Not everything in the realm of race relations changes with Obama's victory.

It's too early to gauge the impact. Some black leaders worry that whites will think that full racial equality has arrived - even though, they say, there's still a lot of work to do.

The economic conditions of black life in urban America aren't going to change overnight. But the national conversation about race will be transformed in any number of ways.

Rep. Artur Davis, a black Democrat from Alabama, said that African Americans would no longer be able to portray themselves credibly as perennial victims, not when the Obama family was living in the White House.

"That vocabulary, that way of talking about issues has to change," Davis said, suggesting that questions of social need would have to be framed in terms of opportunity and economics rather than race.

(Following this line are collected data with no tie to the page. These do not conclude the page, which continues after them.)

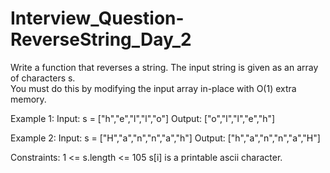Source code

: # Interview_Question-ReverseString_Day_2
Write a function that reverses a string. The input string is given as an array of characters s.  
You must do this by modifying the input array in-place with O(1) extra memory.

Example 1:
Input: s = ["h","e","l","l","o"]
Output: ["o","l","l","e","h"]

Example 2:
Input: s = ["H","a","n","n","a","h"]
Output: ["h","a","n","n","a","H"]
 

Constraints:
1 <= s.length <= 105
s[i] is a printable ascii character.

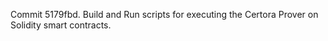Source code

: Commit 5179fbd.                    Build and Run scripts for executing the Certora Prover on Solidity smart contracts.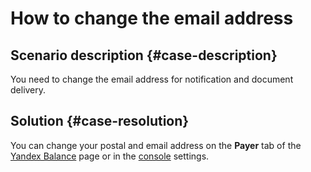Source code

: # How to change the email address



## Scenario description {#case-description}

You need to change the email address for notification and document delivery.

## Solution {#case-resolution}

You can change your postal and email address on the **Payer** tab of the [Yandex Balance](https://balance.yandex.ru) page or in the [console](https://console.cloud.yandex.ru/settings) settings.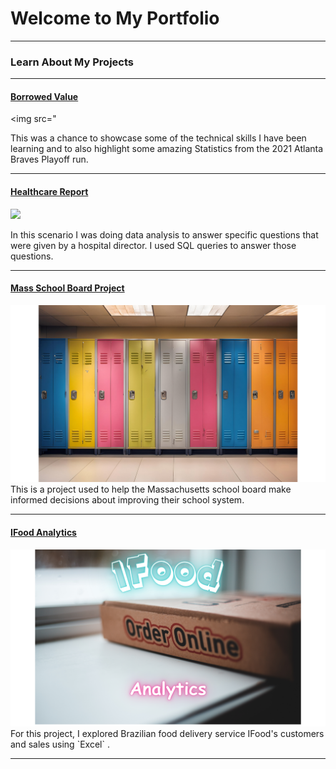 # Welcome to My Portfolio

---

### Learn About My Projects

---

#### [Borrowed Value](https://www.linkedin.com/pulse/borrowed-value-kyle-harrison-pbuzf/)

<img src="

This was a chance to showcase some of the technical skills I have been learning and to also highlight some amazing Statistics from the 2021 Atlanta Braves Playoff run. 

---
#### [Healthcare Report](https://www.linkedin.com/pulse/health-medicine-diabetes-kyle-harrison-ofc6f/)

<img src="images/Health care repotrt (1).png?raw=true"/>

In this scenario I was doing data analysis to answer specific questions that were given by a hospital director. I used SQL queries to answer those questions. 

---
#### [Mass School Board Project](https://github.com/kyleharrison687/kyleharrison687/blob/master/Mass%20School%20Board%20Project.md)
<img src="images/lockers.png?raw=true"/>
This is a project used to help the Massachusetts school board make informed decisions about improving their school system.  

---
#### [IFood Analytics](https://www.linkedin.com/pulse/copy-ifood-sales-throughout-year-kyle-harrison-rixff/?trackingId=HHCQ%2FmvySQy5CPK5OhiIyA%3D%3D)
<img src="images/Door Dash Analytics (1).png?raw=true"/>
For this project, I explored Brazilian food delivery service IFood's customers and sales using `Excel` . 

---





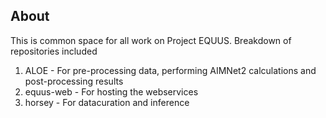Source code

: ## About

This is common space for all work on Project EQUUS. Breakdown of repositories included

1. ALOE - For pre-processing data, performing AIMNet2 calculations and post-processing results
2. equus-web - For hosting the webservices
3. horsey - For datacuration and inference
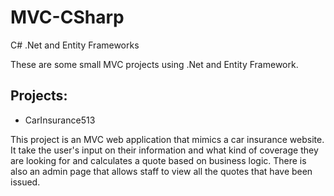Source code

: # MVC-CSharp
C# .Net and Entity Frameworks


These are some small MVC projects using .Net and Entity Framework.

## Projects:
* CarInsurance513

This project is an MVC web application that mimics a car insurance website. It take the user's input on their information and what kind of coverage they are looking for and calculates a quote based on business logic. There is also an admin page that allows staff to view all the quotes that have been issued. 

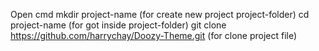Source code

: Open cmd
mkdir project-name (for create new project project-folder)
cd project-name (for got inside project-folder)
git clone https://github.com/harrychay/Doozy-Theme.git  (for clone project file)
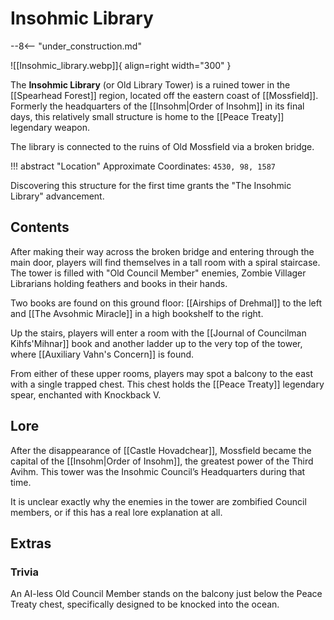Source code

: # Insohmic Library

--8<-- "under_construction.md"

![[Insohmic_library.webp]]{ align=right width="300" }

The **Insohmic Library** (or Old Library Tower) is a ruined tower in the [[Spearhead Forest]] region, located off the eastern coast of [[Mossfield]]. Formerly the headquarters of the [[Insohm|Order of Insohm]] in its final days, this relatively small structure is home to the [[Peace Treaty]] legendary weapon.

The library is connected to the ruins of Old Mossfield via a broken bridge.

!!! abstract "Location"
    Approximate Coordinates: `4530, 98, 1587`

Discovering this structure for the first time grants the "The Insohmic Library" advancement.

## Contents

After making their way across the broken bridge and entering through the main door, players will find themselves in a tall room with a spiral staircase. The tower is filled with "Old Council Member" enemies, Zombie Villager Librarians holding feathers and books in their hands.

Two books are found on this ground floor: [[Airships of Drehmal]] to the left and [[The Avsohmic Miracle]] in a high bookshelf to the right.

Up the stairs, players will enter a room with the [[Journal of Councilman Kihfs'Mihnar]] book and another ladder up to the very top of the tower, where [[Auxiliary Vahn's Concern]] is found.

From either of these upper rooms, players may spot a balcony to the east with a single trapped chest. This chest holds the [[Peace Treaty]] legendary spear, enchanted with Knockback V.

## Lore

After the disappearance of [[Castle Hovadchear]], Mossfield became the capital of the [[Insohm|Order of Insohm]], the greatest power of the Third Avihm. This tower was the Insohmic Council’s Headquarters during that time.

It is unclear exactly why the enemies in the tower are zombified Council members, or if this has a real lore explanation at all.

## Extras

### Trivia

An AI-less Old Council Member stands on the balcony just below the Peace Treaty chest, specifically designed to be knocked into the ocean.
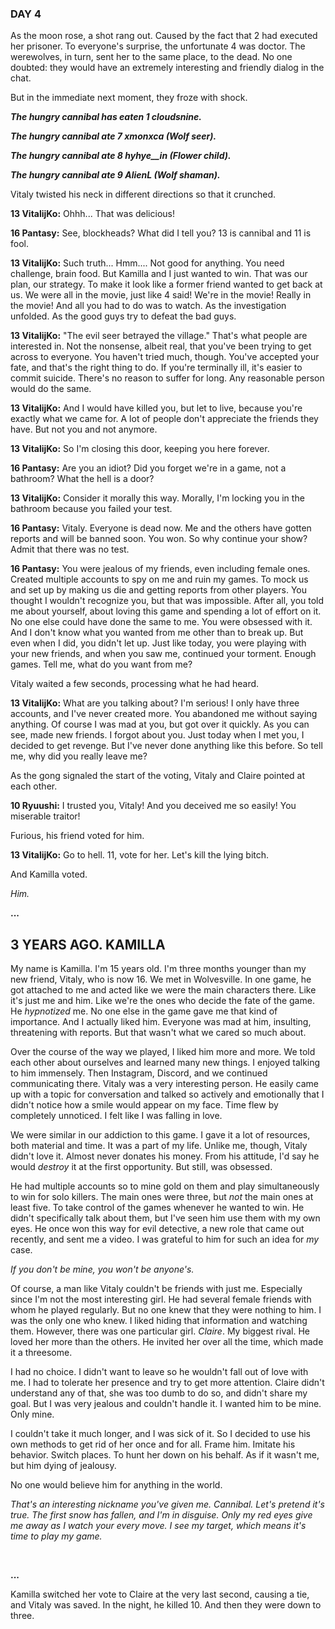 ### DAY 4

As the moon rose, a shot rang out. Caused by the fact that 2 had executed her prisoner. To everyone's surprise, the unfortunate 4 was doctor. The werewolves, in turn, sent her to the same place, to the dead. No one doubted: they would have an extremely interesting and friendly dialog in the chat.

But in the immediate next moment, they froze with shock.

***The hungry cannibal has eaten 1 cloudsnine.***

***The  hungry cannibal ate 7 xmonxca (Wolf seer).***

***The  hungry cannibal ate 8 hyhye__in (Flower child).***

***The  hungry cannibal ate 9 AlienL (Wolf shaman).***

Vitaly twisted his neck in different directions so that it crunched.

**13 VitalijKo:** Ohhh... That was delicious!

**16 Pantasy:** See, blockheads? What did I tell you? 13 is cannibal and 11 is fool.

**13 VitalijKo:** Such truth... Hmm.... Not good for anything. You need challenge, brain food. But Kamilla and I just wanted to win. That was our plan, our strategy. To make it look like a former friend wanted to get back at us. We were all in the movie, just like 4 said! We're in the movie! Really in the movie! And all you had to do was to watch. As the investigation unfolded. As the good guys try to defeat the bad guys.

**13 VitalijKo:** "The evil seer betrayed the village." That's what people are interested in. Not the nonsense, albeit real, that you've been trying to get across to everyone. You haven't tried much, though. You've accepted your fate, and that's the right thing to do. If you're terminally ill, it's easier to commit suicide. There's no reason to suffer for long. Any reasonable person would do the same.

**13 VitalijKo:** And I would have killed you, but let to live, because you're exactly what we came for. A lot of people don't appreciate the friends they have. But not you and not anymore.

**13 VitalijKo:** So I'm closing this door, keeping you here forever.

**16 Pantasy:** Are you an idiot? Did you forget we're in a game, not a bathroom? What the hell is a door?

**13 VitalijKo:** Consider it morally this way. Morally, I'm locking you in the bathroom because you failed your test.

**16 Pantasy:** Vitaly. Everyone is dead now. Me and the others have gotten reports and will be banned soon. You won. So why continue your show? Admit that there was no test.

**16 Pantasy:** You were jealous of my friends, even including female ones. Created multiple accounts to spy on me and ruin my games. To mock us and set up by making us die and getting reports from other players. You thought I wouldn't recognize you, but that was impossible. After all, you told me about yourself, about loving this game and spending a lot of effort on it. No one else could have done the same to me. You were obsessed with it. And I don't know what you wanted from me other than to break up. But even when I did, you didn't let up. Just like today, you were playing with your new friends, and when you saw me, continued your torment. Enough games. Tell me, what do you want from me?

Vitaly waited a few seconds, processing what he had heard.

**13 VitalijKo:** What are you talking about? I'm serious! I only have three accounts, and I've never created more. You abandoned me without saying anything. Of course I was mad at you, but got over it quickly. As you can see, made new friends. I forgot about you. Just today when I met you, I decided to get revenge. But I've never done anything like this before. So tell me, why did you really leave me?

As the gong signaled the start of the voting, Vitaly and Claire pointed at each other.

**10 Ryuushi:** I trusted you, Vitaly! And you deceived me so easily! You miserable traitor!

Furious, his friend voted for him.

**13 VitalijKo:** Go to hell. 11, vote for her. Let's kill the lying bitch.

And Kamilla voted.

*Him.*

**...**

## 3 YEARS AGO. KAMILLA

My name is Kamilla. I'm 15 years old. I'm three months younger than my new friend, Vitaly, who is now 16. We met in Wolvesville. In one game, he got attached to me and acted like we were the main characters there. Like it's just me and him. Like we're the ones who decide the fate of the game. He *hypnotized* me. No one else in the game gave me that kind of importance. And I actually liked him. Everyone was mad at him, insulting, threatening with reports. But that wasn't what we cared so much about.

Over the course of the way we played, I liked him more and more. We told each other about ourselves and learned many new things. I enjoyed talking to him immensely. Then Instagram, Discord, and we continued communicating there. Vitaly was a very interesting person. He easily came up with a topic for conversation and talked so actively and emotionally that I didn't notice how a smile would appear on my face. Time flew by completely unnoticed. I felt like I was falling in love.

We were similar in our addiction to this game. I gave it a lot of resources, both material and time. It was a part of my life. Unlike me, though, Vitaly didn't love it. Almost never donates his money. From his attitude, I'd say he would *destroy* it at the first opportunity. But still, was obsessed.

He had multiple accounts so to mine gold on them and play simultaneously to win for solo killers. The main ones were three, but *not* the main ones at least five. To take control of the games whenever he wanted to win. He didn't specifically talk about them, but I've seen him use them with my own eyes. He once won this way for evil detective, a new role that came out recently, and sent me a video. I was grateful to him for such an idea for *my* case.

*If you don't be mine, you won't be anyone's.*

Of course, a man like Vitaly couldn't be friends with just me. Especially since I'm not the most interesting girl. He had several female friends with whom he played regularly. But no one knew that they were nothing to him. I was the only one who knew. I liked hiding that information and watching them. However, there was one particular girl. *Claire*. My biggest rival. He loved her more than the others. He invited her over all the time, which made it a threesome.

I had no choice. I didn't want to leave so he wouldn't fall out of love with me. I had to tolerate her presence and try to get more attention. Claire didn't understand any of that, she was too dumb to do so, and didn't share my goal. But I was very jealous and couldn't handle it. I wanted him to be mine. Only mine.

I couldn't take it much longer, and I was sick of it. So I decided to use his own methods to get rid of her once and for all. Frame him. Imitate his behavior. Switch places. To hunt her down on his behalf. As if it wasn't me, but him dying of jealousy.

No one would believe him for anything in the world.

*That's an interesting nickname you've given me. Cannibal. Let's pretend it's true. The first snow has fallen, and I'm in disguise. Only my red eyes give me away as I watch your every move. I see my target, which means it's time to play my game.*

<br>

**...**

Kamilla switched her vote to Claire at the very last second, causing a tie, and Vitaly was saved. In the night, he killed 10. And then they were down to three.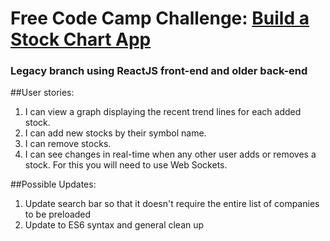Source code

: # Free Code Camp Challenge: [Build a Stock Chart App](https://www.freecodecamp.com/challenges/build-a-pinterest-clone)

### Legacy branch using ReactJS front-end and older back-end

##User stories:
1. I can view a graph displaying the recent trend lines for each added stock.
2. I can add new stocks by their symbol name.
3. I can remove stocks.
4. I can see changes in real-time when any other user adds or removes a stock. For this you will need to use Web Sockets.

##Possible Updates:
1. Update search bar so that it doesn't require the entire list of companies to be preloaded
2. Update to ES6 syntax and general clean up

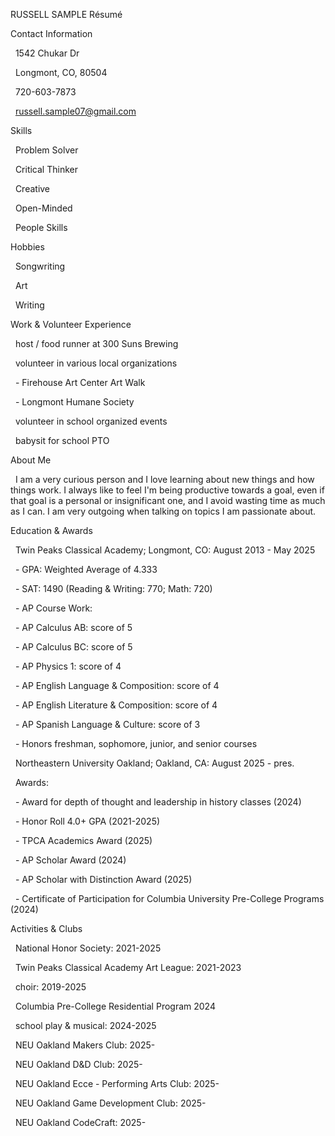 RUSSELL SAMPLE Résumé



Contact Information

&nbsp;  1542 Chukar Dr

&nbsp;  Longmont, CO, 80504



&nbsp;  720-603-7873

&nbsp;  russell.sample07@gmail.com



Skills

&nbsp;  Problem Solver

&nbsp;  Critical Thinker

&nbsp;  Creative

&nbsp;  Open-Minded

&nbsp;  People Skills



Hobbies

&nbsp;  Songwriting

&nbsp;  Art

&nbsp;  Writing



Work \& Volunteer Experience

&nbsp;  host / food runner at 300 Suns Brewing

&nbsp;  volunteer in various local organizations

&nbsp;  - Firehouse Art Center Art Walk

&nbsp;  - Longmont Humane Society

&nbsp;  volunteer in school organized events

&nbsp;  babysit for school PTO



About Me

&nbsp;  I am a very curious person and I love learning about new things and how things work. I always like to feel I'm being productive towards a goal, even if that goal is a personal or insignificant one, and I avoid wasting time as much as I can. I am very outgoing when talking on topics I am passionate about.



Education \& Awards

&nbsp;  Twin Peaks Classical Academy; Longmont, CO: August 2013 - May 2025

&nbsp;  - GPA: Weighted Average of 4.333

&nbsp;  - SAT: 1490 (Reading \& Writing: 770; Math: 720)

&nbsp;  - AP Course Work:

&nbsp;    - AP Calculus AB: score of 5

&nbsp;    - AP Calculus BC: score of 5

&nbsp;    - AP Physics 1: score of 4

&nbsp;    - AP English Language \& Composition: score of 4

&nbsp;    - AP English Literature \& Composition: score of 4

&nbsp;    - AP Spanish Language \& Culture: score of 3

&nbsp;  - Honors freshman, sophomore, junior, and senior courses

&nbsp;  Northeastern University Oakland; Oakland, CA: August 2025 - pres.

&nbsp;  Awards:

&nbsp;  - Award for depth of thought and leadership in history classes (2024)

&nbsp;  - Honor Roll 4.0+ GPA (2021-2025)

&nbsp;  - TPCA Academics Award (2025)

&nbsp;  - AP Scholar Award (2024)

&nbsp;  - AP Scholar with Distinction Award (2025)

&nbsp;  - Certificate of Participation for Columbia University Pre-College Programs (2024)



Activities \& Clubs

&nbsp;  National Honor Society: 2021-2025

&nbsp;  Twin Peaks Classical Academy Art League: 2021-2023

&nbsp;  choir: 2019-2025

&nbsp;  Columbia Pre-College Residential Program 2024

&nbsp;  school play \& musical: 2024-2025

&nbsp;  NEU Oakland Makers Club: 2025-

&nbsp;  NEU Oakland D\&D Club: 2025-

&nbsp;  NEU Oakland Ecce - Performing Arts Club: 2025-

&nbsp;  NEU Oakland Game Development Club: 2025-

&nbsp;  NEU Oakland CodeCraft: 2025-

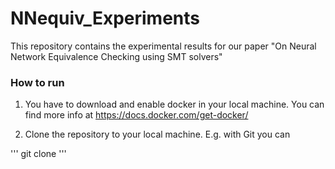 # NNequiv_Experiments

This repository contains the experimental results for our paper "On Neural Network Equivalence Checking using SMT solvers"


### How to run #

1) You have to download and enable docker in your local machine. You can find more info at https://docs.docker.com/get-docker/

2) Clone the repository to your local machine.
E.g. with Git you can 

'''
git clone 
'''
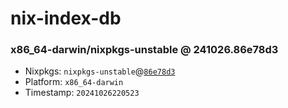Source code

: # nix-index-db
### x86_64-darwin/nixpkgs-unstable @ 241026.86e78d3
- Nixpkgs: `nixpkgs-unstable`@[`86e78d3`](https://github.com/NixOS/nixpkgs/commit/86e78d3d2084ff87688da662cf78c2af085d8e73)
- Platform: `x86_64-darwin`
- Timestamp: `20241026220523`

"It can't simply be a conversation about who did what to whom. A significant number of white Americans will reject that conversation."

Obama made much the same point during his race speech in Philadelphia in March, saying that blacks must bind "our particular grievances . . . to the large aspirations of all Americans."

Glenn Loury, an economist at Brown University and an African American, said earlier this year that Obama's black supporters were "voting for the end of race as we've known it."

His point was to alert blacks to the possibility that some whites might use an Obama victory to argue that the society no longer needed to concern itself with black poverty, economic inequality and affirmative action.

"Barack Obama knows this, but America is deeply confused about it," Loury said.

Millions of Americans, of course, are disheartened by the outcome. They worry about having Obama in charge of the country's economy and its national security. They see him as untested and largely unknown, and wonder whether he can handle the daunting list of problems he will inherit.

But those who care about race in American life, including some who oppose Obama's policies, see any number of reasons to celebrate. One is that the outcome couldn't have happened without tens of millions of white votes - although no one will ever know if Obama would have won absent the economic meltdown.

Obama's election reduces the "constant sense of doubt" that African Americans harbor about their role in this society, said Molefi Kete Asante of Temple University.

It shows "what a tolerant and generous society this is," said Abigail Thernstrom of the Manhattan Institute think tank.

And it goes a long way toward healing "the open wound that is racism in America," said Roland Anglin, an expert on race and urban affairs at Rutgers University.

Those are the intellectuals. Listen, too, to the voice of Gideon Morrow, 78, of Northeast Philadelphia, an African American and Obama voter.

"I came up in deep, deep segregation," he said. "There is no way I could envision this happening. I'm glad I've lived to see it."

Perhaps the most striking aspect of the breaking of "the racist glass ceiling," as writer Cornel West calls it, is how little the subject of race was the focus of the campaign that brought it about.

Obama, the son of a white woman from Kansas and a black man from Kenya, rarely spoke about his racial background until his relationship with the Rev. Jeremiah A. Wright Jr. forced him to do so.

And Republican John McCain - who recalled in one speech how controversial it had been when President Theodore Roosevelt invited Booker T. Washington to dinner at the White House in 1901 - refrained from exploiting the Wright connection.

Besides, Obama wasn't the only candidate this year who didn't fit the traditional mold. For the primaries and the general election, the roster also included a Mormon, a Hispanic, a man over 70, a woman seeking the presidency, and a woman running for vice president.

"In the end, Obama may have been subjected to less negative feeling of being the other than the others," said Thomas Cronin, a presidential scholar at Colorado College. "That's a tribute to him and how he conducted himself - and to how much the country has grown."

Blacks still have a long way to go in politics. As of today, the nation has only one elected black governor, Deval Patrick of Massachusetts, and one black senator.

The senator will be resigning in the weeks ahead for a new job. He will take the oath of office Jan. 20 at the U.S. Capitol, a building erected with the help of slave labor.